Read more.Or do you still have high hopes for a VR or AR future?
Read more.Or do you still have high hopes for a VR or AR future?
I hope it won't be but, suspect it will go the same was as 3D television.
It all boils down to cost and that includes the headsets and the hardware to drive them. Its kind of indicated by the PS4 VR selling as much(or even more) than the combined total of the PC equivalents.
However,VR adoption is starting to falter a bit.
http://variety.com/2017/digital/news...th-1202633072/
Based on multiple surveys with 12,000 consumers, YouGov found that the adoption of VR hardware has effectively stalled. 7 percent of U.S. adults now own a VR headset, according to YouGov, compared to 6 percent a year ago. “The penetration has plateaued,” Fuller said.AR,has already seen quite decent market penetration with games like Pokemon Go and Ingress,but these also do bring a social aspect to them and work with exisiting hardware.Fuller also shared some reasons voiced by consumers about why they haven’t bought into VR just yet.
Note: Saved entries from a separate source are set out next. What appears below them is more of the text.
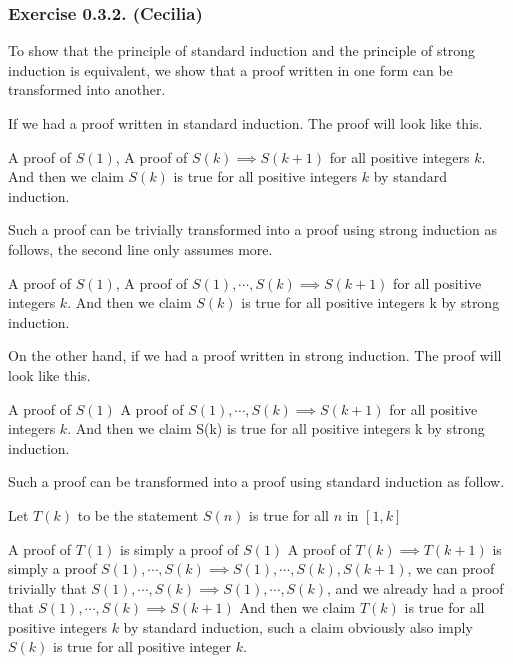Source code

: \subsubsection*{Exercise 0.3.2. (Cecilia)}

\begin{flushleft}
To show that the principle of standard induction and the principle of strong induction is equivalent, we show that a proof written in one form can be transformed into another. 
\vspace{10px}

If we had a proof written in standard induction. The proof will look like this.
\vspace{10px}

A proof of $S(1)$,
A proof of $S(k) \implies S(k + 1)$ for all positive integers $k$.
And then we claim $S(k)$ is true for all positive integers $k$ by standard induction.
\vspace{10px}

Such a proof can be trivially transformed into a proof using strong induction as follows, 
the second line only assumes more.
\vspace{10px}

A proof of $S(1)$,
A proof of $S(1), \cdots, S(k) \implies S(k + 1)$ for all positive integers $k$.
And then we claim $S(k)$ is true for all positive integers k by strong induction.
\vspace{10px}

On the other hand, if we had a proof written in strong induction. 
The proof will look like this.
\vspace{10px}

A proof of $S(1)$
A proof of $S(1), \cdots, S(k) \implies S(k + 1)$ for all positive integers $k$.
And then we claim S(k) is true for all positive integers k by strong induction.
\vspace{10px}

Such a proof can be transformed into a proof using standard induction as follow. 
\vspace{10px}

Let $T(k)$ to be the statement $S(n)$ is true for all $n$ in $[1, k]$
\vspace{10px}

A proof of $T(1)$ is simply a proof of $S(1)$
A proof of $T(k) \implies T(k + 1)$ is simply a proof 
$S(1), \cdots, S(k) \implies S(1), \cdots, S(k), S(k + 1)$, 
we can proof trivially that $S(1), \cdots, S(k) \implies S(1), \cdots, S(k)$, 
and we already had a proof that $S(1), \cdots, S(k) \implies S(k + 1)$
And then we claim $T(k)$ is true for all positive integers $k$ by standard induction, 
such a claim obviously also imply $S(k)$ is true for all positive integer $k$.
\vspace{10px}


\end{flushleft}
On the top of that list continues to be the high price for VR systems, despite recent price cuts. “Cost is a major constraint to consumer adoption,” he said. However, consumers also told YouGov that they fear of nausea and isolation, and believe that there isn’t enough good content available for them.
“The constraints to growth in VR have not been addressed,” Fuller said. “I don’t see industry-wide efforts to address these.”
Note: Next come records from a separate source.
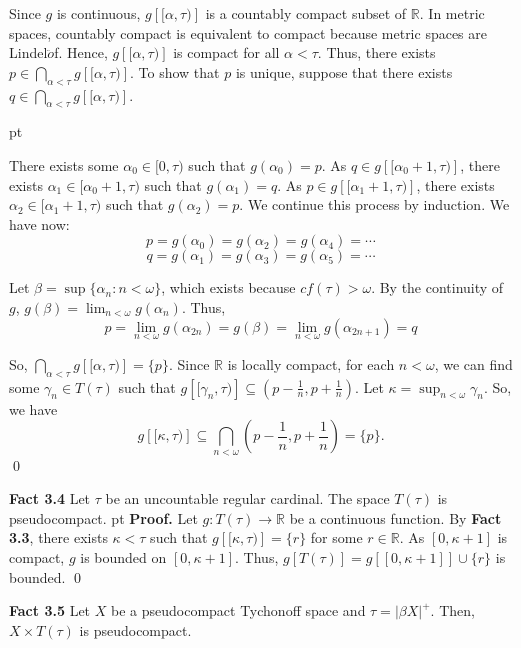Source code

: \documentclass{article}
\begin{document}
\vskip 15pt

Since $g$ is continuous, $g\left[[\alpha, \tau)\right]$ is a countably compact subset of $\mathbb{R}$. In metric spaces, countably compact is equivalent to compact because metric spaces are Lindel$\ddot{o}$f. Hence, $g\left[[\alpha,\tau)\right]$ is compact for all $\alpha<\tau$. 
Thus, there exists $p \in \bigcap_{\alpha<\tau} g\left[[\alpha, \tau)\right]$. To show that $p$ is unique, suppose that there exists $q \in \bigcap_{\alpha<\tau} g\left[[\alpha, \tau)\right]$. 

 pt

There exists some $\alpha_0 \in [0,\tau)$ such that $g(\alpha_0)=p$. As $q\in g\left[[\alpha_0+1,\tau)\right]$, there exists $\alpha_1\in [\alpha_0+1,\tau)$ such that $g(\alpha_1)=q.$ As $p\in g\left[[\alpha_1+1,\tau)\right]$, there exists $\alpha_2\in [\alpha_1+1,\tau)$ such that $g(\alpha_2)=p.$ We continue this process by induction. We have now: 
$$p=g(\alpha_0)=g(\alpha_2)=g(\alpha_4)=\cdots$$
$$q=g(\alpha_1)=g(\alpha_3)=g(\alpha_5)=\cdots$$

Let $\beta=\sup\{\alpha_n: n<\omega\}$, which exists because $cf(\tau)>\omega$. By the continuity of $g$, $g(\beta)=\lim_{n<\omega} g(\alpha_n)$. Thus, 
$$p=\lim_{n<\omega} g(\alpha_{2n})=g(\beta)=\lim_{n<\omega} g(\alpha_{2n+1})=q$$

\vskip 10pt

So, $\bigcap_{\alpha<\tau} g\left[[\alpha, \tau)\right]=\{p\}$. Since $\mathbb{R}$ is locally compact, for each $n<\omega$, we can find some $\gamma_n\in T(\tau)$ such that $g\left[[\gamma_n,\tau)\right] \subseteq (p-\frac{1}{n}, p+\frac{1}{n}).$ Let $\kappa=\sup_{n<\omega} \gamma_n$. So, we have 
		  $$g\left[[\kappa, \tau)\right] \subseteq \bigcap_{n<\omega} (p-\frac{1}{n}, p+\frac{1}{n})=\{p\}.$$\qed


\vskip 40pt

\textbf{Fact 3.4} Let $\tau$ be an uncountable regular cardinal. The space $T(\tau)$ is pseudocompact.
 pt
\textbf{Proof.} Let $g: T(\tau) \rightarrow \mathbb{R}$ be a continuous function. 
By \textbf{Fact 3.3}, there exists $\kappa <\tau$ such that $g \left[ [\kappa, \tau) \right]=\{r\}$ for some $r\in \mathbb{R}$. As $[0,\kappa +1]$ is compact, $g$ is bounded on $[0,\kappa +1]$. Thus, $g[T(\tau)]=g[[0, \kappa +1]]\cup \{r\}$ is bounded. \qed


\vskip 40pt

\textbf{Fact 3.5} Let $X$ be a pseudocompact Tychonoff space and $\tau=|\beta X|^+$. Then,  $X\times T(\tau)$ is pseudocompact.
\vskip 20pt
\end{document}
Aside from the cost issue, Fuller argued that the industry also could do more to embrace additional forms of content that go beyond gaming, with data showing that a significant amount of consumers were looking to watch movies, take house tours and even do shopping in VR.
Last edited by CAT-THE-FIFTH; 23-02-2018 at 06:19 PM.
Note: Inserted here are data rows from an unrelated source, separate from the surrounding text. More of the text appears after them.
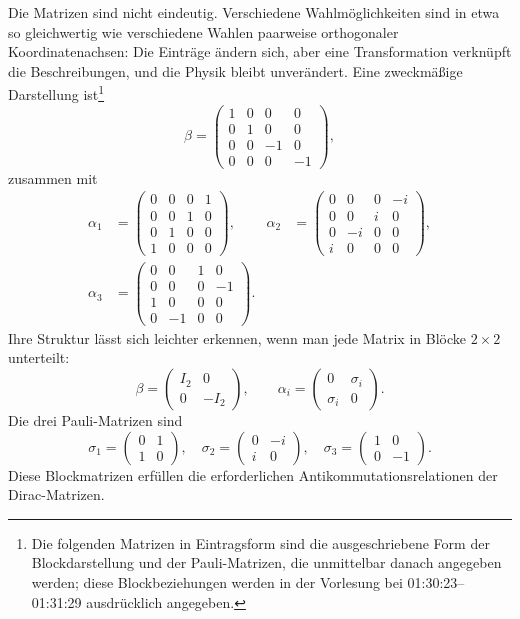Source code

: Die Matrizen sind nicht eindeutig. Verschiedene Wahlmöglichkeiten sind in etwa so gleichwertig wie verschiedene Wahlen paarweise orthogonaler Koordinatenachsen: Die Einträge ändern sich, aber eine Transformation verknüpft die Beschreibungen, und die Physik bleibt unverändert. Eine zweckmäßige Darstellung ist\footnote{Die folgenden Matrizen in Eintragsform sind die ausgeschriebene Form der Blockdarstellung und der Pauli-Matrizen, die unmittelbar danach angegeben werden; diese Blockbeziehungen werden in der Vorlesung bei 01:30:23--01:31:29 ausdrücklich angegeben.}
\begin{equation}
\beta=
\begin{pmatrix}
1&0&0&0\\
0&1&0&0\\
0&0&-1&0\\
0&0&0&-1
\end{pmatrix},
\end{equation}
zusammen mit
\begin{align}
\alpha_1&=
\begin{pmatrix}
0&0&0&1\\
0&0&1&0\\
0&1&0&0\\
1&0&0&0
\end{pmatrix},
&
\alpha_2&=
\begin{pmatrix}
0&0&0&-i\\
0&0&i&0\\
0&-i&0&0\\
i&0&0&0
\end{pmatrix},
\\[1ex]
\alpha_3&=
\begin{pmatrix}
0&0&1&0\\
0&0&0&-1\\
1&0&0&0\\
0&-1&0&0
\end{pmatrix}.
\end{align}
Ihre Struktur lässt sich leichter erkennen, wenn man jede Matrix in Blöcke \(2\times2\) unterteilt:
\begin{equation}
\beta=
\begin{pmatrix}
I_2&0\\
0&-I_2
\end{pmatrix},
\qquad
\alpha_i=
\begin{pmatrix}
0&\sigma_i\\
\sigma_i&0
\end{pmatrix}.
\end{equation}
Die drei Pauli-Matrizen sind
\begin{equation}
\sigma_1=
\begin{pmatrix}
0&1\\
1&0
\end{pmatrix},
\quad
\sigma_2=
\begin{pmatrix}
0&-i\\
i&0
\end{pmatrix},
\quad
\sigma_3=
\begin{pmatrix}
1&0\\
0&-1
\end{pmatrix}.
\end{equation}
Diese Blockmatrizen erfüllen die erforderlichen Antikommutationsrelationen der Dirac-Matrizen.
I think VR will be crippled by the cost and availability of graphics cards.
Oculus Rift: £350
Vega 56/GTX 1070: £800
and that is on the cheap, most people I know with a rift bought a 1080 or 1080ti before the prices shot up because you really want those pixels fluid.
So that basically leaves you buying a PS4.
Edit: I know plenty of people who want a VR headset, but the cost won't get past the wife veto. Then there is the fact that most people buy laptops, and you can't upgrade one of those to VR spec.
For home use it is very touch and go because of price etc. - I hope it doesn't fail but it isn't looking promising in all honesty.
However, public and professional usage I can see big markets for, surgery practice being a good exmple of professional use, now with public use there are already VR Centres in arcades (saw one in the Trafford centre not long ago). If the likes of sega arcade replaced the screens on their arcade simulation machines with a VR headset, they would be on to a winner!
Given how many companies are adopting VR kit for things other than playing computer games, I'd say it's a bit more than a fad.
We ourselves have VR kit operating with our site view drones, our pipe cameras and in some of our training courses.
Given better tech with better pricing and better content, VR would see far more use in the home, too.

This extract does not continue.